Błachowicz: „Nie wybieram rywali, podpisuję kontrakt”
Błachowicz ponownie zobaczymy w akcji w grudniu – jego przeciwnikiem będzie Bogdan Guskov, jedenasty zawodnik rankingu wagi półciężkiej. Jak zdradził w rozmowie z Pawłem Wyrobkiem, Polak nie ma zamiaru wybrzydzać na przeciwników.
– Ja sobie nie wybieram rywali.
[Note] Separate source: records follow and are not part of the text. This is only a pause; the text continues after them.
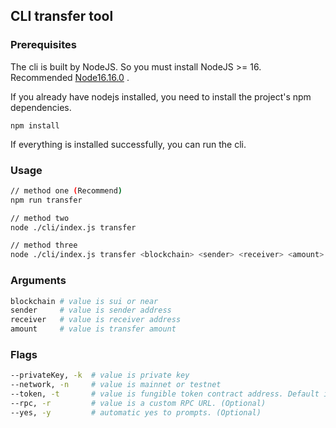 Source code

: ## CLI transfer tool
### Prerequisites
The cli is built by NodeJS. So you must install NodeJS >= 16. Recommended [Node16.16.0](https://nodejs.org/dist/v16.16.0/) . 

If you already have nodejs installed, you need to install the project's npm dependencies.
```
npm install
```
If everything is installed successfully, you can run the cli.

### Usage
```bash
// method one (Recommend)
npm run transfer

// method two
node ./cli/index.js transfer

// method three
node ./cli/index.js transfer <blockchain> <sender> <receiver> <amount> -k <privateKey> -t <ftoken> -n <mainnet | testnet> -r <rpc> -y
```
### Arguments
```bash
blockchain # value is sui or near
sender     # value is sender address 
receiver   # value is receiver address 
amount     # value is transfer amount
```

### Flags
```bash
--privateKey, -k  # value is private key
--network, -n     # value is mainnet or testnet
--token, -t       # value is fungible token contract address. Default is native token (Optional)
--rpc, -r         # value is a custom RPC URL. (Optional)
--yes, -y         # automatic yes to prompts. (Optional)
``` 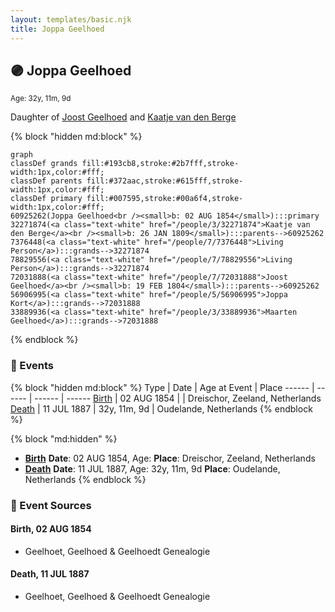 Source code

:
 ```yaml
---
layout: templates/basic.njk
title: Joppa Geelhoed
---
```

## 🟣 Joppa Geelhoed
<small>Age: 32y, 11m, 9d</small>

Daughter of [Joost Geelhoed](/people/7/72031888) and [Kaatje van den Berge](/people/3/32271874)

{% block "hidden md:block" %}
```mermaid
graph
classDef grands fill:#193cb8,stroke:#2b7fff,stroke-width:1px,color:#fff;
classDef parents fill:#372aac,stroke:#615fff,stroke-width:1px,color:#fff;
classDef primary fill:#007595,stroke:#00a6f4,stroke-width:1px,color:#fff;
60925262(Joppa Geelhoed<br /><small>b: 02 AUG 1854</small>):::primary
32271874(<a class="text-white" href="/people/3/32271874">Kaatje van den Berge</a><br /><small>b: 26 JAN 1809</small>):::parents-->60925262
7376448(<a class="text-white" href="/people/7/7376448">Living Person</a>):::grands-->32271874
78829556(<a class="text-white" href="/people/7/78829556">Living Person</a>):::grands-->32271874
72031888(<a class="text-white" href="/people/7/72031888">Joost Geelhoed</a><br /><small>b: 19 FEB 1804</small>):::parents-->60925262
56906995(<a class="text-white" href="/people/5/56906995">Joppa Kort</a>):::grands-->72031888
33889936(<a class="text-white" href="/people/3/33889936">Maarten Geelhoed</a>):::grands-->72031888
```
{% endblock %}

### 📆 Events

{% block "hidden md:block" %}
Type | Date | Age at Event | Place
------ | ------ | ------ | ------
[Birth](#event-event-2) | 02 AUG 1854 |  | Dreischor, Zeeland, Netherlands
[Death](#event-event-3) | 11 JUL 1887 | 32y, 11m, 9d | Oudelande, Netherlands
{% endblock %}

{% block "md:hidden" %}
- **[Birth](#event-event-2)**
**Date**: 02 AUG 1854, Age:
**Place**: Dreischor, Zeeland, Netherlands
- **[Death](#event-event-3)**
**Date**: 11 JUL 1887, Age: 32y, 11m, 9d
**Place**: Oudelande, Netherlands
{% endblock %}

### 📰 Event Sources

#### <a id="event-event-2"></a> Birth, 02 AUG 1854
* Geelhoet, Geelhoed & Geelhoedt Genealogie

#### <a id="event-event-3"></a> Death, 11 JUL 1887
* Geelhoet, Geelhoed & Geelhoedt Genealogie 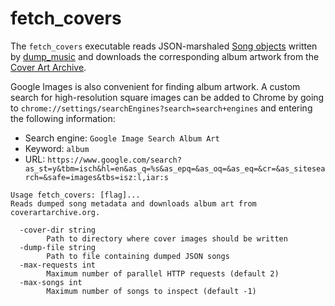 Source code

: # fetch\_covers

The `fetch_covers` executable reads JSON-marshaled
[Song objects](../../server/db/song.go) written by [dump_music](../dump_music)
and downloads the corresponding album artwork from the
[Cover Art Archive](https://coverartarchive.org/).

Google Images is also convenient for finding album artwork. A custom search for
high-resolution square images can be added to Chrome by going to
`chrome://settings/searchEngines?search=search+engines` and entering the
following information:

*   Search engine: `Google Image Search Album Art`
*   Keyword: `album`
*   URL: `https://www.google.com/search?as_st=y&tbm=isch&hl=en&as_q=%s&as_epq=&as_oq=&as_eq=&cr=&as_sitesearch=&safe=images&tbs=isz:l,iar:s`

```
Usage fetch_covers: [flag]...
Reads dumped song metadata and downloads album art from coverartarchive.org.

  -cover-dir string
        Path to directory where cover images should be written
  -dump-file string
        Path to file containing dumped JSON songs
  -max-requests int
        Maximum number of parallel HTTP requests (default 2)
  -max-songs int
        Maximum number of songs to inspect (default -1)
```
Ja już to mówiłem miliard razy w każdym możliwym wywiadzie: dostaję kontrakt i go po prostu akceptuję. Tyle – podkreślił były mistrz UFC.
Okazuje się, że początkowo organizacja proponowała Błachowiczowi Dominicka Reyesa – zawodnika, którego Janek znokautował w walce o pas. Termin jednak kolidował z planami Polaka, dlatego ostatecznie padło na Guskovа.
– Nie zaakceptowałem Reyesa, bo mi termin nie pasował – wyjaśnił „Cieszyński Książę”. – Gdyby mi dali każdego innego, to… Nie mam już statusu mistrza, żeby sobie też żądać nie wiadomo czego, więc jest Guskov. I ja się cieszę. Mnie mobilizować nie trzeba, bo ja to lubię robić, więc to robię i jakby koniec historii – dodał.
Choć w przeszłości Błachowicz deklarował, że interesują go tylko walki podnoszące jego wartość sportową, dziś podchodzi do kariery inaczej.
– No, ale ten etap minął już dawno. To już jest… No, nie oszukujmy się. Ja jestem na końcówce swojej kariery. Wiesz, to było rok temu, dwa lata temu.
– Ja się teraz już tym bawię, cieszę się tym sportem, przy okazji coś kapnie, ale dla mnie najważniejsze jest to, że będę miał z tego przyjemność. Cieszę się, że mogę wyjść… Póki mogę, to to robię, póki sprawia mi to przyjemność, to to robię i chcę się tym bawić, cieszyć. Jest rywal, jest walka. Fajnie, szykuję się, jadę, walczę – zakończył Błachowicz.